• EXERCISE INSTRUCTIONS:
Only the text of the records belongs in the answer, copied exactly, with every picture omitted.

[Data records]
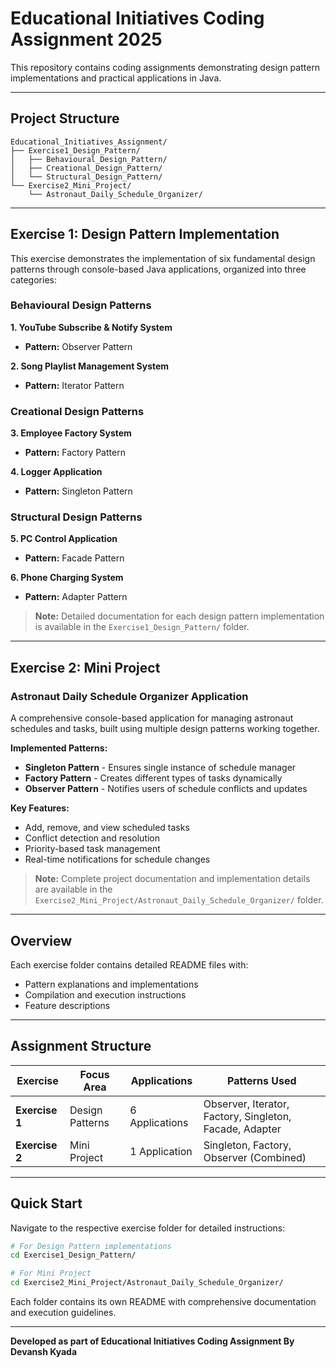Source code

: # Educational Initiatives Coding Assignment 2025

This repository contains coding assignments demonstrating design pattern implementations and practical applications in Java.

---

## Project Structure

```
Educational_Initiatives_Assignment/
├── Exercise1_Design_Pattern/
│   ├── Behavioural_Design_Pattern/
│   ├── Creational_Design_Pattern/
│   └── Structural_Design_Pattern/
└── Exercise2_Mini_Project/
    └── Astronaut_Daily_Schedule_Organizer/
```

---

## Exercise 1: Design Pattern Implementation

This exercise demonstrates the implementation of six fundamental design patterns through console-based Java applications, organized into three categories:

### Behavioural Design Patterns

**1. YouTube Subscribe & Notify System**
- **Pattern:** Observer Pattern

**2. Song Playlist Management System**
- **Pattern:** Iterator Pattern

### Creational Design Patterns

**3. Employee Factory System**
- **Pattern:** Factory Pattern

**4. Logger Application**
- **Pattern:** Singleton Pattern

### Structural Design Patterns

**5. PC Control Application**
- **Pattern:** Facade Pattern

**6. Phone Charging System**
- **Pattern:** Adapter Pattern

> **Note:** Detailed documentation for each design pattern implementation is available in the `Exercise1_Design_Pattern/` folder.

---

## Exercise 2: Mini Project

### Astronaut Daily Schedule Organizer Application

A comprehensive console-based application for managing astronaut schedules and tasks, built using multiple design patterns working together.

**Implemented Patterns:**
- **Singleton Pattern** - Ensures single instance of schedule manager
- **Factory Pattern** - Creates different types of tasks dynamically
- **Observer Pattern** - Notifies users of schedule conflicts and updates

**Key Features:**
- Add, remove, and view scheduled tasks
- Conflict detection and resolution
- Priority-based task management
- Real-time notifications for schedule changes

> **Note:** Complete project documentation and implementation details are available in the `Exercise2_Mini_Project/Astronaut_Daily_Schedule_Organizer/` folder.

---

## Overview

Each exercise folder contains detailed README files with:
- Pattern explanations and implementations
- Compilation and execution instructions
- Feature descriptions

---

## Assignment Structure

| Exercise | Focus Area | Applications | Patterns Used |
|----------|-----------|--------------|---------------|
| **Exercise 1** | Design Patterns | 6 Applications | Observer, Iterator, Factory, Singleton, Facade, Adapter |
| **Exercise 2** | Mini Project | 1 Application | Singleton, Factory, Observer (Combined) |

---

## Quick Start

Navigate to the respective exercise folder for detailed instructions:

```bash
# For Design Pattern implementations
cd Exercise1_Design_Pattern/

# For Mini Project
cd Exercise2_Mini_Project/Astronaut_Daily_Schedule_Organizer/
```

Each folder contains its own README with comprehensive documentation and execution guidelines.

---

**Developed as part of Educational Initiatives Coding Assignment By Devansh Kyada**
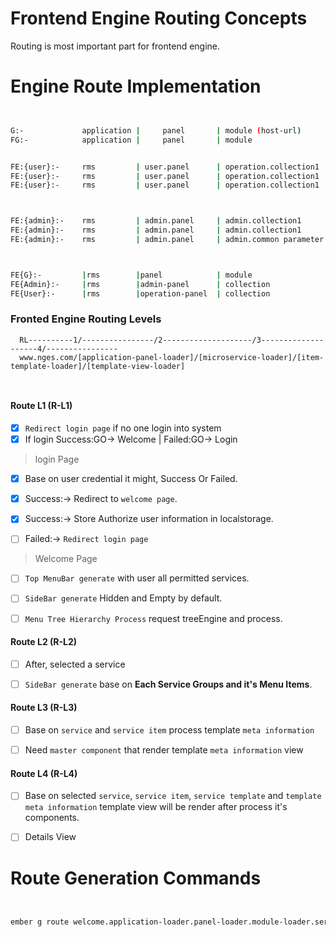 # Frontend Engine Routing Concepts

Routing is most important part for frontend engine.


# Engine Route Implementation


```bash


G:-             application |     panel       | module (host-url)       | teller-function  | service       | function(stateList)       | sub-function
FG:-            application |     panel       | module                  | service-holder   | menu          | submenu                   | details


FE:{user}:-     rms         | user.panel      | operation.collection1   | teller-function1 | dashboard     | dashboard-registration    | remitter-details
FE:{user}:-     rms         | user.panel      | operation.collection1   | teller-function1 | remitter      | remitter-registration     | remitter-details
FE:{user}:-     rms         | user.panel      | operation.collection1   | teller-function1 | benificiary   | benificiary-registration  | remitter-details



FE:{admin}:-    rms         | admin.panel     | admin.collection1       |        x         | olm           | diagram-tool              | x
FE:{admin}:-    rms         | admin.panel     | admin.collection1       |        x         | collection    | country                   | x
FE:{admin}:-    rms         | admin.panel     | admin.common parameter  |        x         | collection    | country                   | x



FE{G}:-         |rms        |panel            | module                  | service-holder   |service         |function                  | details
FE{Admin}:-     |rms        |admin-panel      | collection              | FUNCTION         |countries       |country-reg               | x
FE{User}:-      |rms        |operation-panel  | collection              | MICROSERVICE     |remitters       |remitter-reg              | x


```







### Fronted Engine Routing Levels

```
  RL----------1/----------------/2--------------------/3--------------------4/----------------
  www.nges.com/[application-panel-loader]/[microservice-loader]/[item-template-loader]/[template-view-loader]
  
  
```


#### Route L1 (R-L1)
- [X] `Redirect login page` if no one login into system
- [X] If login Success:GO-> Welcome | Failed:GO-> Login

> login Page

- [X] Base on user credential it might, Success Or Failed.
- [X] Success:-> Redirect to `welcome page`.
- [X] Success:-> Store Authorize user information in localstorage.
- [ ] Failed:-> `Redirect login page`


> Welcome Page

- [ ] `Top MenuBar generate` with user all permitted services.
- [ ] `SideBar generate` Hidden and Empty by default.
- [ ] `Menu Tree Hierarchy Process` request treeEngine and process.



#### Route L2 (R-L2)
- [ ] After, selected a service
- [ ] `SideBar generate` base on **Each Service Groups and it's Menu Items**. 


#### Route L3 (R-L3)
- [ ] Base on `service` and `service item` process template `meta information` 
- [ ] Need `master component` that render template `meta information` view
 

#### Route L4 (R-L4)
- [ ] Base on selected `service`, `service item`, `service template` and 
 `template meta information` template view will be render after process it's components.
 
- [ ] Details View 



# Route Generation Commands

```bash


ember g route welcome.application-loader.panel-loader.module-loader.service-holder-loader.menu-template-loader.submenu-template-loader.submenu-detail-template-loader.



```

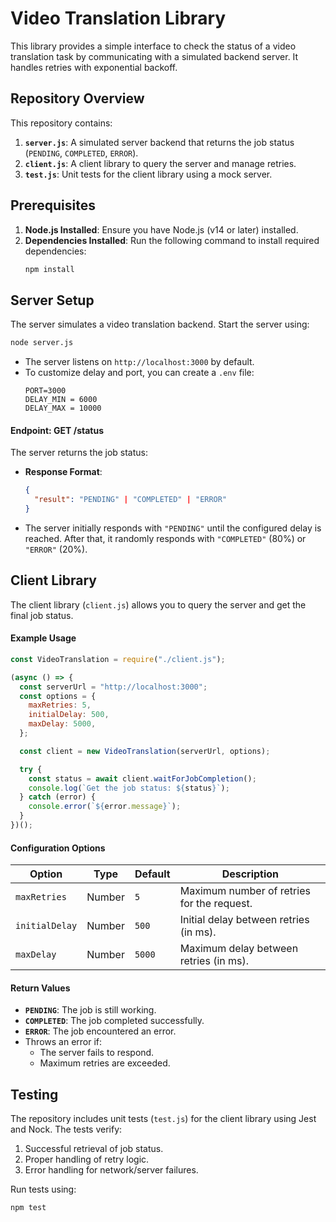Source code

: # Video Translation Library

This library provides a simple interface to check the status of a video translation task by communicating with a simulated backend server. It handles retries with exponential backoff.

## **Repository Overview**

This repository contains:

1. **`server.js`**: A simulated server backend that returns the job status (`PENDING`, `COMPLETED`, `ERROR`).
2. **`client.js`**: A client library to query the server and manage retries.
3. **`test.js`**: Unit tests for the client library using a mock server.

## **Prerequisites**

1. **Node.js Installed**: Ensure you have Node.js (v14 or later) installed.
2. **Dependencies Installed**: Run the following command to install required dependencies:
   ```bash
   npm install
   ```

## **Server Setup**

The server simulates a video translation backend. Start the server using:

```bash
node server.js
```

- The server listens on `http://localhost:3000` by default.
- To customize delay and port, you can create a `.env` file:
  ```dotenv
  PORT=3000
  DELAY_MIN = 6000
  DELAY_MAX = 10000
  ```

#### **Endpoint: GET /status**

The server returns the job status:

- **Response Format**:
  ```json
  {
    "result": "PENDING" | "COMPLETED" | "ERROR"
  }
  ```
- The server initially responds with `"PENDING"` until the configured delay is reached. After that, it randomly responds with `"COMPLETED"` (80%) or `"ERROR"` (20%).

## **Client Library**

The client library (`client.js`) allows you to query the server and get the final job status.

#### **Example Usage**

```javascript
const VideoTranslation = require("./client.js");

(async () => {
  const serverUrl = "http://localhost:3000";
  const options = {
    maxRetries: 5,
    initialDelay: 500,
    maxDelay: 5000,
  };

  const client = new VideoTranslation(serverUrl, options);

  try {
    const status = await client.waitForJobCompletion();
    console.log(`Get the job status: ${status}`);
  } catch (error) {
    console.error(`${error.message}`);
  }
})();
```

#### **Configuration Options**

| **Option**     | **Type** | **Default** | **Description**                            |
| -------------- | -------- | ----------- | ------------------------------------------ |
| `maxRetries`   | Number   | `5`         | Maximum number of retries for the request. |
| `initialDelay` | Number   | `500`       | Initial delay between retries (in ms).     |
| `maxDelay`     | Number   | `5000`      | Maximum delay between retries (in ms).     |

#### **Return Values**

- **`PENDING`**: The job is still working.
- **`COMPLETED`**: The job completed successfully.
- **`ERROR`**: The job encountered an error.
- Throws an error if:
  - The server fails to respond.
  - Maximum retries are exceeded.

## **Testing**

The repository includes unit tests (`test.js`) for the client library using Jest and Nock. The tests verify:

1. Successful retrieval of job status.
2. Proper handling of retry logic.
3. Error handling for network/server failures.

Run tests using:

```bash
npm test
```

• TASK SOLUTION:
Source code

: # Educational Initiatives Coding Assignment 2025

This repository contains coding assignments demonstrating design pattern implementations and practical applications in Java.

---

## Project Structure

```
Educational_Initiatives_Assignment/
├── Exercise1_Design_Pattern/
│   ├── Behavioural_Design_Pattern/
│   ├── Creational_Design_Pattern/
│   └── Structural_Design_Pattern/
└── Exercise2_Mini_Project/
    └── Astronaut_Daily_Schedule_Organizer/
```

---

## Exercise 1: Design Pattern Implementation

This exercise demonstrates the implementation of six fundamental design patterns through console-based Java applications, organized into three categories:

### Behavioural Design Patterns

**1. YouTube Subscribe & Notify System**
- **Pattern:** Observer Pattern

**2. Song Playlist Management System**
- **Pattern:** Iterator Pattern

### Creational Design Patterns

**3. Employee Factory System**
- **Pattern:** Factory Pattern

**4. Logger Application**
- **Pattern:** Singleton Pattern

### Structural Design Patterns

**5. PC Control Application**
- **Pattern:** Facade Pattern

**6. Phone Charging System**
- **Pattern:** Adapter Pattern

> **Note:** Detailed documentation for each design pattern implementation is available in the `Exercise1_Design_Pattern/` folder.

---

## Exercise 2: Mini Project

### Astronaut Daily Schedule Organizer Application

A comprehensive console-based application for managing astronaut schedules and tasks, built using multiple design patterns working together.

**Implemented Patterns:**
- **Singleton Pattern** - Ensures single instance of schedule manager
- **Factory Pattern** - Creates different types of tasks dynamically
- **Observer Pattern** - Notifies users of schedule conflicts and updates

**Key Features:**
- Add, remove, and view scheduled tasks
- Conflict detection and resolution
- Priority-based task management
- Real-time notifications for schedule changes

> **Note:** Complete project documentation and implementation details are available in the `Exercise2_Mini_Project/Astronaut_Daily_Schedule_Organizer/` folder.

---

## Overview

Each exercise folder contains detailed README files with:
- Pattern explanations and implementations
- Compilation and execution instructions
- Feature descriptions

---

## Assignment Structure

| Exercise | Focus Area | Applications | Patterns Used |
|----------|-----------|--------------|---------------|
| **Exercise 1** | Design Patterns | 6 Applications | Observer, Iterator, Factory, Singleton, Facade, Adapter |
| **Exercise 2** | Mini Project | 1 Application | Singleton, Factory, Observer (Combined) |

---

## Quick Start

Navigate to the respective exercise folder for detailed instructions:

```bash
# For Design Pattern implementations
cd Exercise1_Design_Pattern/

# For Mini Project
cd Exercise2_Mini_Project/Astronaut_Daily_Schedule_Organizer/
```

Each folder contains its own README with comprehensive documentation and execution guidelines.

---

**Developed as part of Educational Initiatives Coding Assignment By Devansh Kyada**
 # Frontend Engine Routing Concepts

Routing is most important part for frontend engine.


# Engine Route Implementation


```bash


G:-             application |     panel       | module (host-url)       | teller-function  | service       | function(stateList)       | sub-function
FG:-            application |     panel       | module                  | service-holder   | menu          | submenu                   | details


FE:{user}:-     rms         | user.panel      | operation.collection1   | teller-function1 | dashboard     | dashboard-registration    | remitter-details
FE:{user}:-     rms         | user.panel      | operation.collection1   | teller-function1 | remitter      | remitter-registration     | remitter-details
FE:{user}:-     rms         | user.panel      | operation.collection1   | teller-function1 | benificiary   | benificiary-registration  | remitter-details



FE:{admin}:-    rms         | admin.panel     | admin.collection1       |        x         | olm           | diagram-tool              | x
FE:{admin}:-    rms         | admin.panel     | admin.collection1       |        x         | collection    | country                   | x
FE:{admin}:-    rms         | admin.panel     | admin.common parameter  |        x         | collection    | country                   | x



FE{G}:-         |rms        |panel            | module                  | service-holder   |service         |function                  | details
FE{Admin}:-     |rms        |admin-panel      | collection              | FUNCTION         |countries       |country-reg               | x
FE{User}:-      |rms        |operation-panel  | collection              | MICROSERVICE     |remitters       |remitter-reg              | x


```







### Fronted Engine Routing Levels

```
  RL----------1/----------------/2--------------------/3--------------------4/----------------
  www.nges.com/[application-panel-loader]/[microservice-loader]/[item-template-loader]/[template-view-loader]
  
  
```


#### Route L1 (R-L1)
- [X] `Redirect login page` if no one login into system
- [X] If login Success:GO-> Welcome | Failed:GO-> Login

> login Page

- [X] Base on user credential it might, Success Or Failed.
- [X] Success:-> Redirect to `welcome page`.
- [X] Success:-> Store Authorize user information in localstorage.
- [ ] Failed:-> `Redirect login page`


> Welcome Page

- [ ] `Top MenuBar generate` with user all permitted services.
- [ ] `SideBar generate` Hidden and Empty by default.
- [ ] `Menu Tree Hierarchy Process` request treeEngine and process.



#### Route L2 (R-L2)
- [ ] After, selected a service
- [ ] `SideBar generate` base on **Each Service Groups and it's Menu Items**. 


#### Route L3 (R-L3)
- [ ] Base on `service` and `service item` process template `meta information` 
- [ ] Need `master component` that render template `meta information` view
 

#### Route L4 (R-L4)
- [ ] Base on selected `service`, `service item`, `service template` and 
 `template meta information` template view will be render after process it's components.
 
- [ ] Details View 



# Route Generation Commands

```bash


ember g route welcome.application-loader.panel-loader.module-loader.service-holder-loader.menu-template-loader.submenu-template-loader.submenu-detail-template-loader.



```

Source code

: # Video Translation Library

This library provides a simple interface to check the status of a video translation task by communicating with a simulated backend server. It handles retries with exponential backoff.

## **Repository Overview**

This repository contains:

1. **`server.js`**: A simulated server backend that returns the job status (`PENDING`, `COMPLETED`, `ERROR`).
2. **`client.js`**: A client library to query the server and manage retries.
3. **`test.js`**: Unit tests for the client library using a mock server.

## **Prerequisites**

1. **Node.js Installed**: Ensure you have Node.js (v14 or later) installed.
2. **Dependencies Installed**: Run the following command to install required dependencies:
   ```bash
   npm install
   ```

## **Server Setup**

The server simulates a video translation backend. Start the server using:

```bash
node server.js
```

- The server listens on `http://localhost:3000` by default.
- To customize delay and port, you can create a `.env` file:
  ```dotenv
  PORT=3000
  DELAY_MIN = 6000
  DELAY_MAX = 10000
  ```

#### **Endpoint: GET /status**

The server returns the job status:

- **Response Format**:
  ```json
  {
    "result": "PENDING" | "COMPLETED" | "ERROR"
  }
  ```
- The server initially responds with `"PENDING"` until the configured delay is reached. After that, it randomly responds with `"COMPLETED"` (80%) or `"ERROR"` (20%).

## **Client Library**

The client library (`client.js`) allows you to query the server and get the final job status.

#### **Example Usage**

```javascript
const VideoTranslation = require("./client.js");

(async () => {
  const serverUrl = "http://localhost:3000";
  const options = {
    maxRetries: 5,
    initialDelay: 500,
    maxDelay: 5000,
  };

  const client = new VideoTranslation(serverUrl, options);

  try {
    const status = await client.waitForJobCompletion();
    console.log(`Get the job status: ${status}`);
  } catch (error) {
    console.error(`${error.message}`);
  }
})();
```

#### **Configuration Options**

| **Option**     | **Type** | **Default** | **Description**                            |
| -------------- | -------- | ----------- | ------------------------------------------ |
| `maxRetries`   | Number   | `5`         | Maximum number of retries for the request. |
| `initialDelay` | Number   | `500`       | Initial delay between retries (in ms).     |
| `maxDelay`     | Number   | `5000`      | Maximum delay between retries (in ms).     |

#### **Return Values**

- **`PENDING`**: The job is still working.
- **`COMPLETED`**: The job completed successfully.
- **`ERROR`**: The job encountered an error.
- Throws an error if:
  - The server fails to respond.
  - Maximum retries are exceeded.

## **Testing**

The repository includes unit tests (`test.js`) for the client library using Jest and Nock. The tests verify:

1. Successful retrieval of job status.
2. Proper handling of retry logic.
3. Error handling for network/server failures.

Run tests using:

```bash
npm test
```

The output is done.